• **Prompt**: Scan the entries for the word "integration" and report how many lines contain it, as a number with no other words.

--- Data in this exercise Enclosed Below ---

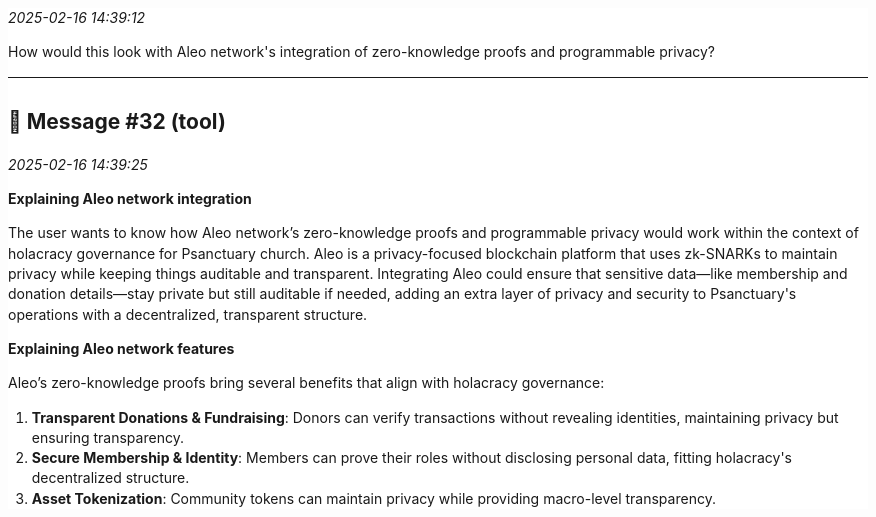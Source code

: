 *2025-02-16 14:39:12*

How would this look with Aleo network's integration of zero-knowledge proofs and programmable privacy?

---

## 📝 Message #32 (tool)

*2025-02-16 14:39:25*

**Explaining Aleo network integration**

The user wants to know how Aleo network’s zero-knowledge proofs and programmable privacy would work within the context of holacracy governance for Psanctuary church. Aleo is a privacy-focused blockchain platform that uses zk-SNARKs to maintain privacy while keeping things auditable and transparent. Integrating Aleo could ensure that sensitive data—like membership and donation details—stay private but still auditable if needed, adding an extra layer of privacy and security to Psanctuary's operations with a decentralized, transparent structure.

**Explaining Aleo network features**

Aleo’s zero-knowledge proofs bring several benefits that align with holacracy governance:

1. **Transparent Donations & Fundraising**: Donors can verify transactions without revealing identities, maintaining privacy but ensuring transparency.  
2. **Secure Membership & Identity**: Members can prove their roles without disclosing personal data, fitting holacracy's decentralized structure.  
3. **Asset Tokenization**: Community tokens can maintain privacy while providing macro-level transparency.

--- End of Enclosed Data in this exercise ---

• **Written answer**: 2